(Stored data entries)
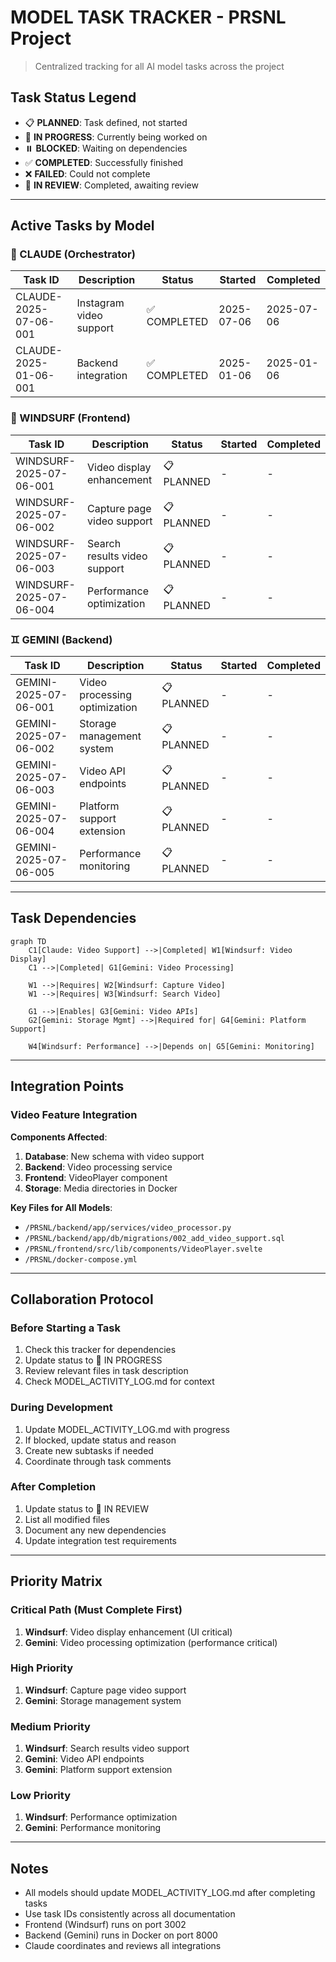 # MODEL TASK TRACKER - PRSNL Project

> Centralized tracking for all AI model tasks across the project

## Task Status Legend
- 📋 **PLANNED**: Task defined, not started
- 🚧 **IN PROGRESS**: Currently being worked on
- ⏸️ **BLOCKED**: Waiting on dependencies
- ✅ **COMPLETED**: Successfully finished
- ❌ **FAILED**: Could not complete
- 🔄 **IN REVIEW**: Completed, awaiting review

---

## Active Tasks by Model

### 🤖 CLAUDE (Orchestrator)
| Task ID | Description | Status | Started | Completed |
|---------|------------|---------|---------|-----------|
| CLAUDE-2025-07-06-001 | Instagram video support | ✅ COMPLETED | 2025-07-06 | 2025-07-06 |
| CLAUDE-2025-01-06-001 | Backend integration | ✅ COMPLETED | 2025-01-06 | 2025-01-06 |

### 🌊 WINDSURF (Frontend)
| Task ID | Description | Status | Started | Completed |
|---------|------------|---------|---------|-----------|
| WINDSURF-2025-07-06-001 | Video display enhancement | 📋 PLANNED | - | - |
| WINDSURF-2025-07-06-002 | Capture page video support | 📋 PLANNED | - | - |
| WINDSURF-2025-07-06-003 | Search results video support | 📋 PLANNED | - | - |
| WINDSURF-2025-07-06-004 | Performance optimization | 📋 PLANNED | - | - |

### ♊ GEMINI (Backend)
| Task ID | Description | Status | Started | Completed |
|---------|------------|---------|---------|-----------|
| GEMINI-2025-07-06-001 | Video processing optimization | 📋 PLANNED | - | - |
| GEMINI-2025-07-06-002 | Storage management system | 📋 PLANNED | - | - |
| GEMINI-2025-07-06-003 | Video API endpoints | 📋 PLANNED | - | - |
| GEMINI-2025-07-06-004 | Platform support extension | 📋 PLANNED | - | - |
| GEMINI-2025-07-06-005 | Performance monitoring | 📋 PLANNED | - | - |

---

## Task Dependencies

```mermaid
graph TD
    C1[Claude: Video Support] -->|Completed| W1[Windsurf: Video Display]
    C1 -->|Completed| G1[Gemini: Video Processing]
    
    W1 -->|Requires| W2[Windsurf: Capture Video]
    W1 -->|Requires| W3[Windsurf: Search Video]
    
    G1 -->|Enables| G3[Gemini: Video APIs]
    G2[Gemini: Storage Mgmt] -->|Required for| G4[Gemini: Platform Support]
    
    W4[Windsurf: Performance] -->|Depends on| G5[Gemini: Monitoring]
```

---

## Integration Points

### Video Feature Integration
**Components Affected**:
1. **Database**: New schema with video support
2. **Backend**: Video processing service
3. **Frontend**: VideoPlayer component
4. **Storage**: Media directories in Docker

**Key Files for All Models**:
- `/PRSNL/backend/app/services/video_processor.py`
- `/PRSNL/backend/app/db/migrations/002_add_video_support.sql`
- `/PRSNL/frontend/src/lib/components/VideoPlayer.svelte`
- `/PRSNL/docker-compose.yml`

---

## Collaboration Protocol

### Before Starting a Task
1. Check this tracker for dependencies
2. Update status to 🚧 IN PROGRESS
3. Review relevant files in task description
4. Check MODEL_ACTIVITY_LOG.md for context

### During Development
1. Update MODEL_ACTIVITY_LOG.md with progress
2. If blocked, update status and reason
3. Create new subtasks if needed
4. Coordinate through task comments

### After Completion
1. Update status to 🔄 IN REVIEW
2. List all modified files
3. Document any new dependencies
4. Update integration test requirements

---

## Priority Matrix

### Critical Path (Must Complete First)
1. **Windsurf**: Video display enhancement (UI critical)
2. **Gemini**: Video processing optimization (performance critical)

### High Priority
1. **Windsurf**: Capture page video support
2. **Gemini**: Storage management system

### Medium Priority
1. **Windsurf**: Search results video support
2. **Gemini**: Video API endpoints
3. **Gemini**: Platform support extension

### Low Priority
1. **Windsurf**: Performance optimization
2. **Gemini**: Performance monitoring

---

## Notes
- All models should update MODEL_ACTIVITY_LOG.md after completing tasks
- Use task IDs consistently across all documentation
- Frontend (Windsurf) runs on port 3002
- Backend (Gemini) runs in Docker on port 8000
- Claude coordinates and reviews all integrations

Task requirements -
Set down nothing but the lines from the one containing "- Use task IDs" through the end of the entries above, exactly as written, both ends counted.

Answer to this task -
- Use task IDs consistently across all documentation
- Frontend (Windsurf) runs on port 3002
- Backend (Gemini) runs in Docker on port 8000
- Claude coordinates and reviews all integrations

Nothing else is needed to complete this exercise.